A Nefasta Conflagração de uma Guerra

Em uma recente declaração pronunciada na ONU, o presidente norte-americano Donald Trump repetiu as ameaças dirigidas anteriormente ao regime belicista da Coréia do Norte, exigindo que a comunidade internacional corte relações em definitivo com o reino eremita, em uma tentativa de intensificar o isolamento da nação comunista. Ignorando todos os acordos internacionais, o governo de Pyongyang continua a efetuar testes com armamentos atômicos, em operações que não raro violam o espaço aéreo e marítimo do Japão e da Coréia do Sul, o que tem preocupado sobremaneira os países vizinhos, e contribuído para acirrar as tensões na região. O Japão, nos meses recentes, passou a tomar medidas preventivas para proteger a população de possíveis ataques. 

O que o mundo pode estar prestes a testemunhar pode ser compreendido como a derradeira conclusão de um sangrento e insidioso conflito, ocorrido entre 1950 e 1953, pouco depois das Coreias terem se tornado nações soberanas. Assim como a Alemanha depois da Segunda Guerra, a Península da Coréia também foi dividida entre os aliados. Desta maneira, enquanto os Estados Unidos tornou-se o protetor e o principal provedor da Coréia do Sul, a União Soviética assumiu o mesmo papel em relação a Coréia do Norte. Evidentemente, como não poderia deixar de ser, ambos os países implantaram em seus respectivos protetorados formas de governo exatamente iguais as suas. Por isso, a Coréia do Sul tornou-se uma democracia capitalista, enquanto a Coréia do Norte tornou-se uma ditadura comunista isolada e opressiva. Ao deixarem a Península da Coréia, permitindo que as respectivas nações recém-criadas começassem a se governar de forma independente, as discrepâncias e as incompatibilidades entre ambas, bem como suas divergentes formas de governo, logo se tornaram um enorme problema político, que invariavelmente resultou na conflagração de uma terrível e violenta guerra, com uma Coreia tentando suplantar a outra para assumir o controle de toda a Península. Apesar do armistício declarado em 1953, os dois países nunca formalizaram um acordo de paz, e as tensões permaneceram voláteis ao longo das décadas.
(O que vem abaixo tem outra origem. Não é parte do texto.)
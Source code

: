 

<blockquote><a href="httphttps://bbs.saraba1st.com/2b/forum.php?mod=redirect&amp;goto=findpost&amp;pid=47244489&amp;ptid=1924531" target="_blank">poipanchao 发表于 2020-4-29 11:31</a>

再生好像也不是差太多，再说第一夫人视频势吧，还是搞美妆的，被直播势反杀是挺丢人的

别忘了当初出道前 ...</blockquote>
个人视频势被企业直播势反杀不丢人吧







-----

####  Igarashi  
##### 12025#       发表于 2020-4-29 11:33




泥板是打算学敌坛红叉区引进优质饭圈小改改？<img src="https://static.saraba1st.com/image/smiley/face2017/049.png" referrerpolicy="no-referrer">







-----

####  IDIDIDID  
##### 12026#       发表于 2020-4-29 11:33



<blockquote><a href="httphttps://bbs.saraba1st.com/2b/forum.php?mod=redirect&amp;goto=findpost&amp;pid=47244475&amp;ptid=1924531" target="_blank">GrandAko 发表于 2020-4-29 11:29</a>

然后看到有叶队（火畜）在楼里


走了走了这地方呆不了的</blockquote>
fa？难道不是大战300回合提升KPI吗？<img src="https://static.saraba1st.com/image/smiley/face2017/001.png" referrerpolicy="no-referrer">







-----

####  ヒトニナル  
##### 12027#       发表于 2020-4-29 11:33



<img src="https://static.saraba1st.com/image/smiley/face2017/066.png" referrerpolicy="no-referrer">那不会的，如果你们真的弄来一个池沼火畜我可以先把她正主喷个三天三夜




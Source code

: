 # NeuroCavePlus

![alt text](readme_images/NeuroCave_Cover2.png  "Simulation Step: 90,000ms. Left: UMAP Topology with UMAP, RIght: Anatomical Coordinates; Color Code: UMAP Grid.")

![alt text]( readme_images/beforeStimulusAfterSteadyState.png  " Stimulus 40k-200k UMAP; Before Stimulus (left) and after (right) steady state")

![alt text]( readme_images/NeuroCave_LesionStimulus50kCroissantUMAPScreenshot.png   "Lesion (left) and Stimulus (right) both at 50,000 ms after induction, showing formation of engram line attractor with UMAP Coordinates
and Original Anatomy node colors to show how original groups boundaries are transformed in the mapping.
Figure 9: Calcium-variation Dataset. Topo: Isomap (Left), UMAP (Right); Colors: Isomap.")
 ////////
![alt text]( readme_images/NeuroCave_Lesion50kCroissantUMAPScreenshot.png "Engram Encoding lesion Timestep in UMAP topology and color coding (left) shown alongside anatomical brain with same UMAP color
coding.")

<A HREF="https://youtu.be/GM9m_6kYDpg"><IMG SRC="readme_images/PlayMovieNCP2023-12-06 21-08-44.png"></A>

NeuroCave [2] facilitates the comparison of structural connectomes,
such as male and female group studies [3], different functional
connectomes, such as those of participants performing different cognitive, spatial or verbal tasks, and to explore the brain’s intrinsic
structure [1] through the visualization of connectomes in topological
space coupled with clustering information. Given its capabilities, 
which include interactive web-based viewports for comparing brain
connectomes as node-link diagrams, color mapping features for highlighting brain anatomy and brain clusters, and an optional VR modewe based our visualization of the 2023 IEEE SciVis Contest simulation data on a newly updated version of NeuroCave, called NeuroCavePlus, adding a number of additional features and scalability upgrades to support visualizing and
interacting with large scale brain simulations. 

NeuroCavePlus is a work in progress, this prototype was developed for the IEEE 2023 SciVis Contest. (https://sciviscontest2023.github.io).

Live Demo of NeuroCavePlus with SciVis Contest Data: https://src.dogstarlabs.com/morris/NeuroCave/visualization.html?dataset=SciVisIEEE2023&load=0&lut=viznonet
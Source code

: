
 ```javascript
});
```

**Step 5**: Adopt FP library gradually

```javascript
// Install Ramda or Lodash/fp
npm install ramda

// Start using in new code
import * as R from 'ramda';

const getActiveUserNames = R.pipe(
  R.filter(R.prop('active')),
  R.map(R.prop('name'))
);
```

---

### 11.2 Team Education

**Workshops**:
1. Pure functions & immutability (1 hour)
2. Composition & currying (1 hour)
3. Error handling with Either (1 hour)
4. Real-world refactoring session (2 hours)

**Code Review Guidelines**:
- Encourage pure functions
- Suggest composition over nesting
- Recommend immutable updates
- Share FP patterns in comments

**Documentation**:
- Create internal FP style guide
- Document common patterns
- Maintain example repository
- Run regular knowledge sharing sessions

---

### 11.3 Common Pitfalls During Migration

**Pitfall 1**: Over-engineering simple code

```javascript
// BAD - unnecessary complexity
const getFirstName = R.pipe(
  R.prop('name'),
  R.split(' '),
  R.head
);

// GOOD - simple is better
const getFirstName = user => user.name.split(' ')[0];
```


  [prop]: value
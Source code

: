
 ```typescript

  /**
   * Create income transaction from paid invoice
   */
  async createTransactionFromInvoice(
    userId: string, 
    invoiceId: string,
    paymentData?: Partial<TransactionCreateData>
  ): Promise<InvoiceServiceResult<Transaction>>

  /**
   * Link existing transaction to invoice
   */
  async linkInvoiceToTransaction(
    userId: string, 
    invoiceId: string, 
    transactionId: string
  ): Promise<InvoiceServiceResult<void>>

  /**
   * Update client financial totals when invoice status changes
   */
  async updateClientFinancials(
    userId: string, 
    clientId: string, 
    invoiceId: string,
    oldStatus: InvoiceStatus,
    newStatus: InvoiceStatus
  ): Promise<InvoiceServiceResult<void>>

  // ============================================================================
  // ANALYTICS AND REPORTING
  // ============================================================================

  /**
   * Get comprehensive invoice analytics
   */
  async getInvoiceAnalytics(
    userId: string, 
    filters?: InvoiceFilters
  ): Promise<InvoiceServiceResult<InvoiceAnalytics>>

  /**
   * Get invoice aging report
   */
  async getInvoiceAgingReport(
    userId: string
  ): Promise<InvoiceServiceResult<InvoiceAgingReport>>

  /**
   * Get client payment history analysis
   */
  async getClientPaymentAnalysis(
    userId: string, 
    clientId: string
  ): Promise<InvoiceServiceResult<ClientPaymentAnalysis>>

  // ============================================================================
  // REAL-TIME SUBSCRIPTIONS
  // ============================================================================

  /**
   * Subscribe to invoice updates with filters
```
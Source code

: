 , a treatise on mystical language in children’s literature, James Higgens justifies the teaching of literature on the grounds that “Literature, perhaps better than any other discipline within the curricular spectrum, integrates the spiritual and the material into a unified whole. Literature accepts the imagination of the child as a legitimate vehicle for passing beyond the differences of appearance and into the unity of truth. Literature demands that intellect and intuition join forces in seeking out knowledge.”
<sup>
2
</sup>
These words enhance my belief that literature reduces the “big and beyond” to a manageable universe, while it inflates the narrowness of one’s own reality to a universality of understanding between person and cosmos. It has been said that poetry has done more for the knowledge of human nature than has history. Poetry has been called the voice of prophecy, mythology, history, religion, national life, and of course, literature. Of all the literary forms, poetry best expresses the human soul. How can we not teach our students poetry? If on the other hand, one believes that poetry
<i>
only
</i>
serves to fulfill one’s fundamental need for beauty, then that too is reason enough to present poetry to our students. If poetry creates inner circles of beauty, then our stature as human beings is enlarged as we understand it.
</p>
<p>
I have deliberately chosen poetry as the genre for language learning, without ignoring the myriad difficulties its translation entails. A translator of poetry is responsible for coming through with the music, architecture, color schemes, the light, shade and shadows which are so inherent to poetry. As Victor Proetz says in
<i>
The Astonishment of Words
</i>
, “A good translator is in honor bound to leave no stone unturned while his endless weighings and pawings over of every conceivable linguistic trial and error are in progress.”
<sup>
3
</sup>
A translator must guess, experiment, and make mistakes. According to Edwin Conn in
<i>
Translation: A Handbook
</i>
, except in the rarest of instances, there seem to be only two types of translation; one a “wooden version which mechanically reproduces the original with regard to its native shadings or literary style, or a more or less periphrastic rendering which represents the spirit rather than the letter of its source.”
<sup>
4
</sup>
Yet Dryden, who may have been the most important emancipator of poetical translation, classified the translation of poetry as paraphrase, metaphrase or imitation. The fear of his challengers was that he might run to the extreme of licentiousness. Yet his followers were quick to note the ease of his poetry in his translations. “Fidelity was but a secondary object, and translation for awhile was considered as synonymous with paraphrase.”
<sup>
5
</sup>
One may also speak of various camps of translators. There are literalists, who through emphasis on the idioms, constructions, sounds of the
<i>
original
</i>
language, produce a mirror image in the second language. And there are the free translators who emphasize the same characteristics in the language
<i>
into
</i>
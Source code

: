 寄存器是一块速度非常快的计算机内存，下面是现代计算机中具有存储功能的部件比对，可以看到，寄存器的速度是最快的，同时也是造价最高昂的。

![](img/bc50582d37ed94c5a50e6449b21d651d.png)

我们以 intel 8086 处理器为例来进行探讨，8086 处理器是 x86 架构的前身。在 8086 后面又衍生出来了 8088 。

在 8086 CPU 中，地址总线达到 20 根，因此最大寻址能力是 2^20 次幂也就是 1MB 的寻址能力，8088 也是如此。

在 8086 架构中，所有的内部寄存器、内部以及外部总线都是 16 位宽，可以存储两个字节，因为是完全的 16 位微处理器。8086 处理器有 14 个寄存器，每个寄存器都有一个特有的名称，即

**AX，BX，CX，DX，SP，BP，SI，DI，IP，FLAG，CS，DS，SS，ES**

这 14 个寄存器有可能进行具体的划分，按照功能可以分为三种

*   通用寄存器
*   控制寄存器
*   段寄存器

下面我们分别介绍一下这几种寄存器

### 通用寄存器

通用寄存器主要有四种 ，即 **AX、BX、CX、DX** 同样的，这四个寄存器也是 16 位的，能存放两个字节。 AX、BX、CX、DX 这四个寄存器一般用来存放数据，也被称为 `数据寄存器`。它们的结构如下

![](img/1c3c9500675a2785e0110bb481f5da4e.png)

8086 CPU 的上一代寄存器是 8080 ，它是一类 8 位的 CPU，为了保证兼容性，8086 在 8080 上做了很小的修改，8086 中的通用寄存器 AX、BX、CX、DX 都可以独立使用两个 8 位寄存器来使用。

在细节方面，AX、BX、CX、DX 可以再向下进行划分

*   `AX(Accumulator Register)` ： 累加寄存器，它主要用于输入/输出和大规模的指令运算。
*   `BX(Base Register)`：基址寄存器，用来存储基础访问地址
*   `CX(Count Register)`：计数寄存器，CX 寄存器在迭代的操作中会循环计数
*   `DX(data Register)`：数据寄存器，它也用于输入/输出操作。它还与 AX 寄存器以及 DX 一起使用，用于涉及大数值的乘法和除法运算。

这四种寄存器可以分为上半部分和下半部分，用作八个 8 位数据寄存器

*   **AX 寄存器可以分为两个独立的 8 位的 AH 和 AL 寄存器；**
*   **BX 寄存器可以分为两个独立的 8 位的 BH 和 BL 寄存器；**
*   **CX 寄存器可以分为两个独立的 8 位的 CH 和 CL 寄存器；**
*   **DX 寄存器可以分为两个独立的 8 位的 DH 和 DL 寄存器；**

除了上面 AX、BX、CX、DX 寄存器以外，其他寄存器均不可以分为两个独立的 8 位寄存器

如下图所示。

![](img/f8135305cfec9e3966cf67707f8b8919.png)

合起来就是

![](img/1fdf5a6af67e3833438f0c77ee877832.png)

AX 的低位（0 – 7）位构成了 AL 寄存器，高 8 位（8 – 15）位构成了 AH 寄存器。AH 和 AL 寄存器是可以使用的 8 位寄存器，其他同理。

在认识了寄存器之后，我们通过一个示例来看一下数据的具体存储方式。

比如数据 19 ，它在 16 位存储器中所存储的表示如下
Com os testes nucleares realizados insistentemente pelo governo de Pyongyang, mesmo contra todas as resoluções da ONU e da comunidade internacional, a constante invasão de mísseis norte-coreanos sobre o espaço aéreo e marítimo do Japão e da Coréia do Sul serviu para agravar as tensões. De qualquer maneira, a Coreia do Norte mostrou ser uma beligerante e hostil potência militar, determinada a demonstrar o seu poder a qualquer custo. Não obstante, o governo de Pequim apesar de parecer comprometido em amenizar a situação potencialmente explosiva, não cortou laços diplomáticos e comerciais com a Coreia do Norte, o que tem deixado o governo americano profundamente consternado. Recentemente, Washington declarou que se Pyongyang continuar com sua hostil e prepotente arrogância bélica, atentando, mesmo que de maneira sutil, contra a soberania dos países vizinhos, os Estados Unidos estará pronto para deflagrar um ataque direto contra o reino eremita.

A resposta da Coreia do Norte não deixou por menos. Na Assembleia Geral das Nações Unidas, o ministro norte-coreano Ri Yong-ho afirmou que as declarações de Trump tornam ainda mais inevitável uma possível conflagração violenta entre suas respectivas nações. Como podemos constatar, as tensões, ainda que gradualmente, vem crescendo de forma indelével entre os Estados Unidos e a Coreia do Norte. O panorama político indica, de forma mordaz e pungente, que o estopim de um grande conflito é iminente. 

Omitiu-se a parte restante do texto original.